WHAT TO PRODUCE | Retype the data exactly, from its first line to the line containing "- 以数据流的形式返回数据，数据量大和传输大文件有优势", including both, and skip any picture.

RECORDS FOR THE EXERCISE |
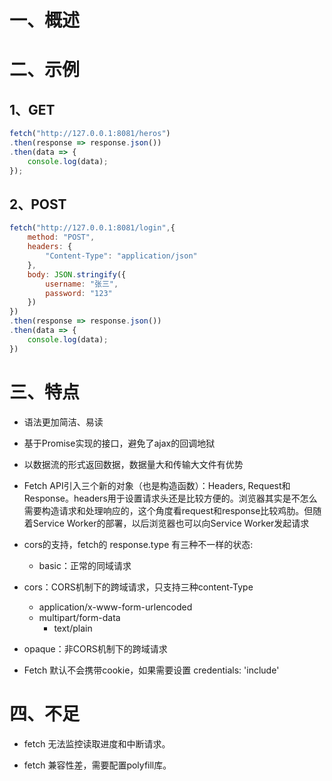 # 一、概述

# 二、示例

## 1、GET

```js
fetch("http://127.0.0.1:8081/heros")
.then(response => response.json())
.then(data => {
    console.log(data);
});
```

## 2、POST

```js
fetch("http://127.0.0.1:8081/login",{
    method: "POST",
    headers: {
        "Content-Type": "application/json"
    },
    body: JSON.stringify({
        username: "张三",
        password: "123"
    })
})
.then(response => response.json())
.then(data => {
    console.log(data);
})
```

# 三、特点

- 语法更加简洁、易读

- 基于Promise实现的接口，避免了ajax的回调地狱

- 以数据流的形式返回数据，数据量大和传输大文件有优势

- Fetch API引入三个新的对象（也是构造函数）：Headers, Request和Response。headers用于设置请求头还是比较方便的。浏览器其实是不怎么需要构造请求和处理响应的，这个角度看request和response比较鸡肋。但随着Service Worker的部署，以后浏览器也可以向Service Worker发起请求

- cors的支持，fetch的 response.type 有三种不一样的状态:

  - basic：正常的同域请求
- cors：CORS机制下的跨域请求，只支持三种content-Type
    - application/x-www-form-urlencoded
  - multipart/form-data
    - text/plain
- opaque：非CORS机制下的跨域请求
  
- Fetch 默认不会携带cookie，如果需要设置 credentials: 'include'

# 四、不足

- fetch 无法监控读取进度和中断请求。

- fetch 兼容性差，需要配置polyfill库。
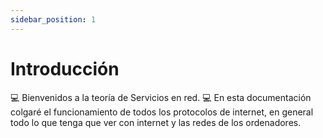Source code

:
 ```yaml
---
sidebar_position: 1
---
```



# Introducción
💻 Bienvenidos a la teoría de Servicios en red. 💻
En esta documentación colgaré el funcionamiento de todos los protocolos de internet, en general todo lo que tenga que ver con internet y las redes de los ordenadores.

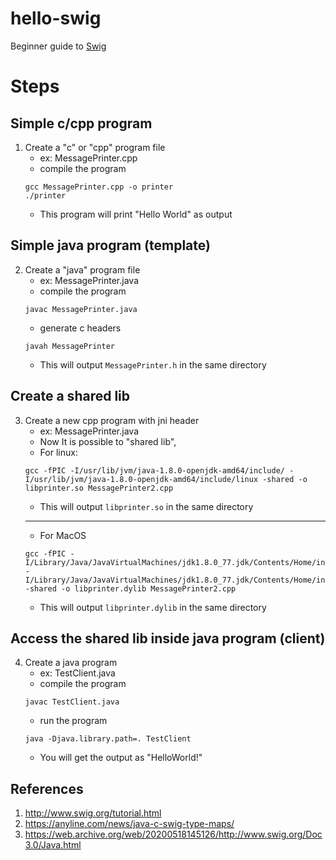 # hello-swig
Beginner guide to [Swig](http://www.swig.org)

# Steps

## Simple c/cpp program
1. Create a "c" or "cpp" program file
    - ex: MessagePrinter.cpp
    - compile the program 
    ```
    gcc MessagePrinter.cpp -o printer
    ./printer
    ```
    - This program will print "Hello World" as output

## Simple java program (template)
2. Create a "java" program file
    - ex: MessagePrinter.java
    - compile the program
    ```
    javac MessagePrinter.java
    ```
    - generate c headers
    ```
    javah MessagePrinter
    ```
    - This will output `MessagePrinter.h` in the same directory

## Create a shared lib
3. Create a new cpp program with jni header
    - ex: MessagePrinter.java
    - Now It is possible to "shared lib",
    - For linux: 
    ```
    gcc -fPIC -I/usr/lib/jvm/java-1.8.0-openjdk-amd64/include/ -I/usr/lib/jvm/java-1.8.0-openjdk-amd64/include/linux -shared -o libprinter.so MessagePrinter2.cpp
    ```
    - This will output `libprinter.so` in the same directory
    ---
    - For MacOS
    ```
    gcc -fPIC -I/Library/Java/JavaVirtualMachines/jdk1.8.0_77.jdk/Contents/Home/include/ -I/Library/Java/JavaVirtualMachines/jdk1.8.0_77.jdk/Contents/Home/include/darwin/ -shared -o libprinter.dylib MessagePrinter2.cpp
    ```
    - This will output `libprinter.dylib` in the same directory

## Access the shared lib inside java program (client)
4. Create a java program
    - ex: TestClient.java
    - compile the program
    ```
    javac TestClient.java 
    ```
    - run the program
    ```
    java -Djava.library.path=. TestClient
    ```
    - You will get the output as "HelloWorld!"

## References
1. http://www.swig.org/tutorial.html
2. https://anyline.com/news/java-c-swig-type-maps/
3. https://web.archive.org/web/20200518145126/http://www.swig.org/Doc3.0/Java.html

RESPONSE |
 # 一、概述

# 二、示例

## 1、GET

```js
fetch("http://127.0.0.1:8081/heros")
.then(response => response.json())
.then(data => {
    console.log(data);
});
```

## 2、POST

```js
fetch("http://127.0.0.1:8081/login",{
    method: "POST",
    headers: {
        "Content-Type": "application/json"
    },
    body: JSON.stringify({
        username: "张三",
        password: "123"
    })
})
.then(response => response.json())
.then(data => {
    console.log(data);
})
```

# 三、特点

- 语法更加简洁、易读

- 基于Promise实现的接口，避免了ajax的回调地狱

- 以数据流的形式返回数据，数据量大和传输大文件有优势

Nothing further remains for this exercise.